**Requirement**:
Search the lines of the records for the word "entry", and copy every line that has it.

───── Material supplied

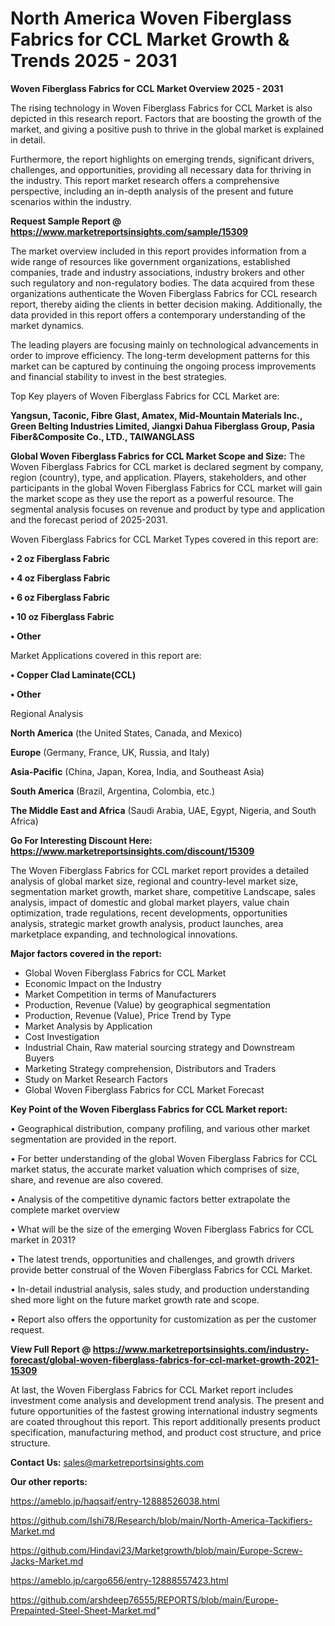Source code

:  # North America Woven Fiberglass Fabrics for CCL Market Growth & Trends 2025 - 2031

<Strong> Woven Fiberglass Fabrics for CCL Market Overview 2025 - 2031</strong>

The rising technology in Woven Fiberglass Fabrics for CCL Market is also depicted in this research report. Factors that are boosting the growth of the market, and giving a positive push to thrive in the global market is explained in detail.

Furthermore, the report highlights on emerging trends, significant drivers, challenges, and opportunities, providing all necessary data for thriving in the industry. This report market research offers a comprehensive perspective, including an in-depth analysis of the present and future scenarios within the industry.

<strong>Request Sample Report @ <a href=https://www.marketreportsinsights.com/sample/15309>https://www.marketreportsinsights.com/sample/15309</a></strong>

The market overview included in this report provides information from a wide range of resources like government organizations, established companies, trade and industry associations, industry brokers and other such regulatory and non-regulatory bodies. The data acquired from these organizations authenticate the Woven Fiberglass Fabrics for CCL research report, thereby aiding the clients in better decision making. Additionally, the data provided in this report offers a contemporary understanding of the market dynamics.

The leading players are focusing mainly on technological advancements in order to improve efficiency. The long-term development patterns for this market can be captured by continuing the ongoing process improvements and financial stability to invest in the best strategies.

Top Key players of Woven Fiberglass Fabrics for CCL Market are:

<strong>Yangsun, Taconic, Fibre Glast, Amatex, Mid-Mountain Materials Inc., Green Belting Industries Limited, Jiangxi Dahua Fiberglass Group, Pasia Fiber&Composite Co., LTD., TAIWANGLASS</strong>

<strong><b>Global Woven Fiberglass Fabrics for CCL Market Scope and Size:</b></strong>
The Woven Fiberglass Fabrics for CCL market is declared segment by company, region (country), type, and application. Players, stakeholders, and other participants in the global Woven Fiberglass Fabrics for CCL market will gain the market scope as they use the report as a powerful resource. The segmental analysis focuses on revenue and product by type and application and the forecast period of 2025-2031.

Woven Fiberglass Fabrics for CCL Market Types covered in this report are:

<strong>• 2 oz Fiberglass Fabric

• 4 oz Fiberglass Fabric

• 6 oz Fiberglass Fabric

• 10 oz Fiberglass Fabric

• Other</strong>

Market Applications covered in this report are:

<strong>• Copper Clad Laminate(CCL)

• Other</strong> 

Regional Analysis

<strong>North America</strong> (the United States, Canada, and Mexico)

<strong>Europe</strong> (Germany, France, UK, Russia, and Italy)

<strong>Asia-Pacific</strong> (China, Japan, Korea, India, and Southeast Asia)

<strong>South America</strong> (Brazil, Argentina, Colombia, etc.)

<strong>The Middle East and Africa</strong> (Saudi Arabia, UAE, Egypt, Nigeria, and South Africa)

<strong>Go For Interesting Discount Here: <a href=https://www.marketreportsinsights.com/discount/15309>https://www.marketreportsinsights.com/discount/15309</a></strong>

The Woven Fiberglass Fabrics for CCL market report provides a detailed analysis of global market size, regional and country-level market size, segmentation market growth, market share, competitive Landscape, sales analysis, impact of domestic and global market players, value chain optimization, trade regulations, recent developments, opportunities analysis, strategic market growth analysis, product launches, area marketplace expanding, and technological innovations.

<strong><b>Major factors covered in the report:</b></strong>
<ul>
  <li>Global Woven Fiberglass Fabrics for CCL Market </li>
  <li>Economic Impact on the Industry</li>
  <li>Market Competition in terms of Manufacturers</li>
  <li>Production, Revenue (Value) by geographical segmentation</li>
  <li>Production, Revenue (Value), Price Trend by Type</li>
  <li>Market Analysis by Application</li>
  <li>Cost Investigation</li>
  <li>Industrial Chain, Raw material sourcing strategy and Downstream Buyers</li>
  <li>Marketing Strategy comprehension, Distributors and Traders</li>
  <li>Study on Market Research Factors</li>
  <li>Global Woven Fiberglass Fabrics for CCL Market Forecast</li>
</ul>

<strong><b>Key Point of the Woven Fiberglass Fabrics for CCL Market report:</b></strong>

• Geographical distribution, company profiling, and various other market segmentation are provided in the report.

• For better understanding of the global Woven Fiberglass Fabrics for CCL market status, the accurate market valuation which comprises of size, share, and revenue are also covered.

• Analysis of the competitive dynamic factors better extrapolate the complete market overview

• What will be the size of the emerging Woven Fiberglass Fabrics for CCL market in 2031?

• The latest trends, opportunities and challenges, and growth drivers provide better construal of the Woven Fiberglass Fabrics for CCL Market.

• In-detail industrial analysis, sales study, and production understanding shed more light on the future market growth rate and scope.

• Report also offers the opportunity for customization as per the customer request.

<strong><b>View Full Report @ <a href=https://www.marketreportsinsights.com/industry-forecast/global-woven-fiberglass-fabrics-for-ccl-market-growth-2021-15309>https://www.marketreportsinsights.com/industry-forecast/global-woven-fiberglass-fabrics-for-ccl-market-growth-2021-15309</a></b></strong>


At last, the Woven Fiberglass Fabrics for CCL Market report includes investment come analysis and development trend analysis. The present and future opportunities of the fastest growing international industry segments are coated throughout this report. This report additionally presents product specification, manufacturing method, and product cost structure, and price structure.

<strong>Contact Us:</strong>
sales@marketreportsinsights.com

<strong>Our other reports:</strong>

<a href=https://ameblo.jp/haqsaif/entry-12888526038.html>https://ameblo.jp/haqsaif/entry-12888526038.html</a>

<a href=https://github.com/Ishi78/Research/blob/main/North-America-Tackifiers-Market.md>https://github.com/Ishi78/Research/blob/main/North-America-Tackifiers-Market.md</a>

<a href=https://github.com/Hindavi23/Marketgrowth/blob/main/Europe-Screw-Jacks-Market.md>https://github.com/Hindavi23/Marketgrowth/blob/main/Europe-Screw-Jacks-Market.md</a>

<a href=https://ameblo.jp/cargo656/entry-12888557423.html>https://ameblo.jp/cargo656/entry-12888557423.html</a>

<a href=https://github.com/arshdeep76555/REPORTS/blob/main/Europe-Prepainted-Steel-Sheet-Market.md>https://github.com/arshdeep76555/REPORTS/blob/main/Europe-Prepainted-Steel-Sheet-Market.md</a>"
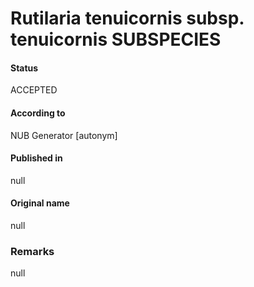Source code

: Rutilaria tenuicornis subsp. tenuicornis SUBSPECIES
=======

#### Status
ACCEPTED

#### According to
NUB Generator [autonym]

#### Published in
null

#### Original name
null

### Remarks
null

──────────

**Task result**:
<a href=https://ameblo.jp/haqsaif/entry-12888526038.html>https://ameblo.jp/haqsaif/entry-12888526038.html</a>
<a href=https://ameblo.jp/cargo656/entry-12888557423.html>https://ameblo.jp/cargo656/entry-12888557423.html</a>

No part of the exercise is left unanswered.